▶ WHAT YOU SHOULD DO:
Every line from the first one in the data below through the line holding "my registration time?**" is to be written out exactly, with the pictures omitted.

___ ENTRIES SUPPLIED

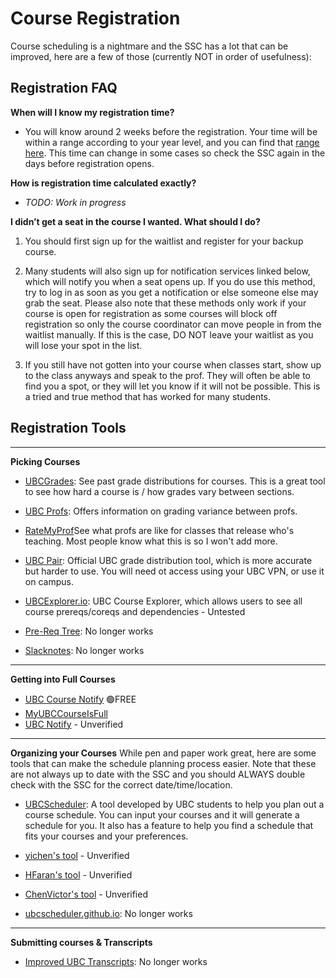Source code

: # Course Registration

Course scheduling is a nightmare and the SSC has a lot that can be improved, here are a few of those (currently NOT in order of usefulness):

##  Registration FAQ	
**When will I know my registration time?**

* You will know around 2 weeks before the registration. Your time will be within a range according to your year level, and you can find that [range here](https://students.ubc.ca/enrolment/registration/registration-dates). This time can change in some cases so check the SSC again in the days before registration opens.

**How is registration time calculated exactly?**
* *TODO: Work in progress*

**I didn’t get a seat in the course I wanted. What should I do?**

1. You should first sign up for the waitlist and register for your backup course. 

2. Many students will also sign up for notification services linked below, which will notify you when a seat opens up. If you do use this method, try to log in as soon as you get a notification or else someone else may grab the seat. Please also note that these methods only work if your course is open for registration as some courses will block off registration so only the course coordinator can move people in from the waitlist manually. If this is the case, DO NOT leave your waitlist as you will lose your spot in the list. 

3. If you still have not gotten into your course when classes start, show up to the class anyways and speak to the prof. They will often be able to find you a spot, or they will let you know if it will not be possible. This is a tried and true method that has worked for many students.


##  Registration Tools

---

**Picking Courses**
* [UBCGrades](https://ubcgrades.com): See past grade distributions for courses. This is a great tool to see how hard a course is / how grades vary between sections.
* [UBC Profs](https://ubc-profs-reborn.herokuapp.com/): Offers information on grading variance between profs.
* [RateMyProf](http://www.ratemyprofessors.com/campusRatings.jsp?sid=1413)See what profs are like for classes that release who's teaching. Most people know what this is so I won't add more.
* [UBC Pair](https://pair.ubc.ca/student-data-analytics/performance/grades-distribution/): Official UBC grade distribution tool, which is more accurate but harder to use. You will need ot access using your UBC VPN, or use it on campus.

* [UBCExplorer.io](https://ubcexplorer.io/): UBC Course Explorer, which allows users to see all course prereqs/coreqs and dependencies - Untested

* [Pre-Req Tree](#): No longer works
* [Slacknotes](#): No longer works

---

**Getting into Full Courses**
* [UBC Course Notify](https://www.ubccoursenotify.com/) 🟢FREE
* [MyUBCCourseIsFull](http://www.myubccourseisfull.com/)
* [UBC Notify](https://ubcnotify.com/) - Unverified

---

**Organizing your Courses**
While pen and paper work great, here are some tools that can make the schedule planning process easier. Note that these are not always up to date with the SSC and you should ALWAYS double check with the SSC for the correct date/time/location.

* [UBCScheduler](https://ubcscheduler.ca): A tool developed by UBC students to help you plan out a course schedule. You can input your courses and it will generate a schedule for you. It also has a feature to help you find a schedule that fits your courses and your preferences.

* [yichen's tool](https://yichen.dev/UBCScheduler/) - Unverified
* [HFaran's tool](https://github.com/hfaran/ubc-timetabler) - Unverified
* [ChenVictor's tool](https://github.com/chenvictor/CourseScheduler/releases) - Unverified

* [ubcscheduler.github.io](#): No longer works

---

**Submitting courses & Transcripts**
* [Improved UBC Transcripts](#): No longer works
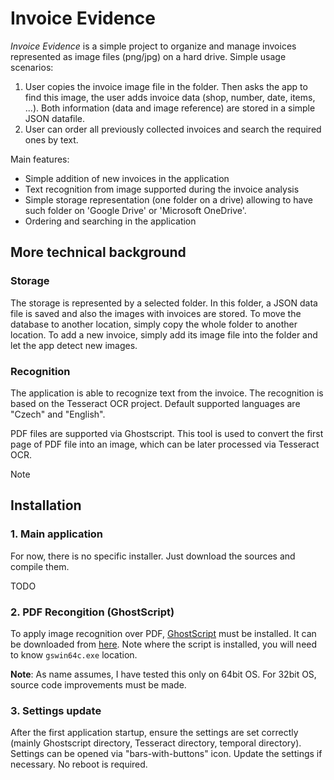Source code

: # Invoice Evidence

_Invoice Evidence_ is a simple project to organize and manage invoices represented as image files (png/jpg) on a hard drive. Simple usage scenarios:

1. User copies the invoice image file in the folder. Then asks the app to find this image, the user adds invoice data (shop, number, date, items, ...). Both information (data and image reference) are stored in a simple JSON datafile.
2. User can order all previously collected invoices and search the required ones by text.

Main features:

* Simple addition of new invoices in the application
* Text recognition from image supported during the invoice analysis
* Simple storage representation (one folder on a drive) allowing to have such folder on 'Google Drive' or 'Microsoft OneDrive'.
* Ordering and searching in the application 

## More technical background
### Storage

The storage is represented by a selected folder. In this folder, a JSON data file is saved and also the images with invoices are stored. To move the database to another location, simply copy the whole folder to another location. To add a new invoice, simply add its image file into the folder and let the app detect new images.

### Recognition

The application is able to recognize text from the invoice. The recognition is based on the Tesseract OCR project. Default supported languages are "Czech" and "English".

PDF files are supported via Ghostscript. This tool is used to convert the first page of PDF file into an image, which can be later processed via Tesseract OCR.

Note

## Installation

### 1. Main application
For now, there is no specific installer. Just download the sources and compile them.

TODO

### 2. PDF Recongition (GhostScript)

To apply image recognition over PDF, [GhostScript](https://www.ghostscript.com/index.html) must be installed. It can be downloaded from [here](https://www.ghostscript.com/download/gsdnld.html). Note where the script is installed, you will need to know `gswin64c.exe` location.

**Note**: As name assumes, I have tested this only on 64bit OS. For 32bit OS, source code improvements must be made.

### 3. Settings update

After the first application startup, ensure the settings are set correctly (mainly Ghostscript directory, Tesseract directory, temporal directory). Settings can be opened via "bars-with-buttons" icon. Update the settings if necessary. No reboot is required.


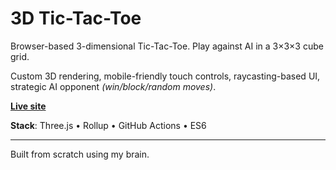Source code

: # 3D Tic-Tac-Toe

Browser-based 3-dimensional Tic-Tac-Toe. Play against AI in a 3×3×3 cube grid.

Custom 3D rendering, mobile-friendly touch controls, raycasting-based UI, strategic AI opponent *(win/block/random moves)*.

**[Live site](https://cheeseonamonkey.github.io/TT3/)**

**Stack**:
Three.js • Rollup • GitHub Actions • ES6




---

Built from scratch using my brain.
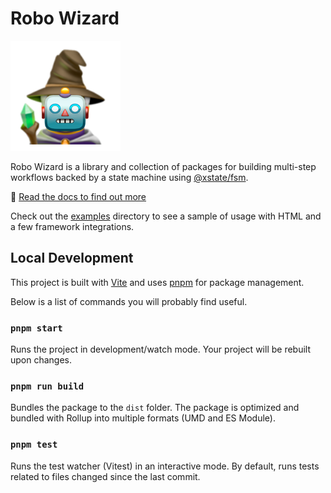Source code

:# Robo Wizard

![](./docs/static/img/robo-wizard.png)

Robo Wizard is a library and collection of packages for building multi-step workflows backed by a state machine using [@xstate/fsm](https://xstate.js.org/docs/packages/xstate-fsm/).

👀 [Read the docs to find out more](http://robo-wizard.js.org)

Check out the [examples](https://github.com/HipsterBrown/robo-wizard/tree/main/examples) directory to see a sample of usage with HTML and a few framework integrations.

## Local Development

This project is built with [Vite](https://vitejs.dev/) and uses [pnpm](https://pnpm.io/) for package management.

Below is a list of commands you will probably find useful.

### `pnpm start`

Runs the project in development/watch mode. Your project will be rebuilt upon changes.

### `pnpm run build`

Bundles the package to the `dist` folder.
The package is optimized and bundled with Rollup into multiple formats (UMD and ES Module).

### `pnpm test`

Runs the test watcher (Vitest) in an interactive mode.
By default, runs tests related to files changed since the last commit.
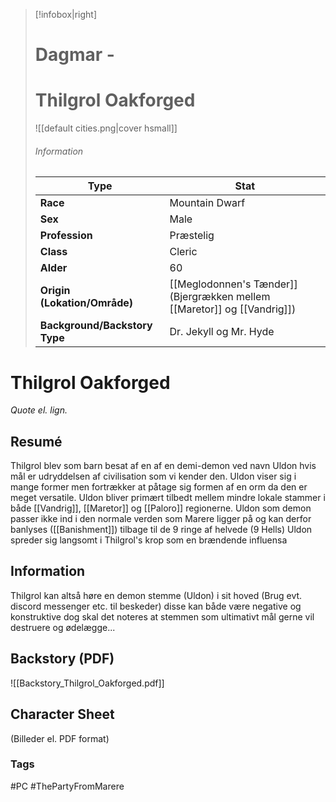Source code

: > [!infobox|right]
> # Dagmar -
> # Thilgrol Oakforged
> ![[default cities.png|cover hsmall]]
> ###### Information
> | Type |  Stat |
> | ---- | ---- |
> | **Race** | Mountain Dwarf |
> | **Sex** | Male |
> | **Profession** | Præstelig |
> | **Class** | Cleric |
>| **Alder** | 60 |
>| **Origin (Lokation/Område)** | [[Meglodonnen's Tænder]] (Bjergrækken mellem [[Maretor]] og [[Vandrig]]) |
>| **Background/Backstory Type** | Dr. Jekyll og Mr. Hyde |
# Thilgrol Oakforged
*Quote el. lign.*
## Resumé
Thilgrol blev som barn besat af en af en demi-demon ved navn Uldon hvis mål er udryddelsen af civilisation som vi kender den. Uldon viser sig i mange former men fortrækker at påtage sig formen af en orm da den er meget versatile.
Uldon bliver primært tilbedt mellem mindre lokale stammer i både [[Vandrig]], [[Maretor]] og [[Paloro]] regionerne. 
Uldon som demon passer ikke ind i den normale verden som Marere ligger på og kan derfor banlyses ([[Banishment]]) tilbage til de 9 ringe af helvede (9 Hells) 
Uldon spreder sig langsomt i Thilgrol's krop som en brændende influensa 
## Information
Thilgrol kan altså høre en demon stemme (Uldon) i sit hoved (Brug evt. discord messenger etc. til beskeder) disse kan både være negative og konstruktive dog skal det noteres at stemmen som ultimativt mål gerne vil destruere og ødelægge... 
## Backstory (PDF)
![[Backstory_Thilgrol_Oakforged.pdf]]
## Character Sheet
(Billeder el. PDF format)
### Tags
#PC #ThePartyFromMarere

______

▶ ANSWER:
Source code

: # Course Registration

Course scheduling is a nightmare and the SSC has a lot that can be improved, here are a few of those (currently NOT in order of usefulness):

##  Registration FAQ	
**When will I know my registration time?**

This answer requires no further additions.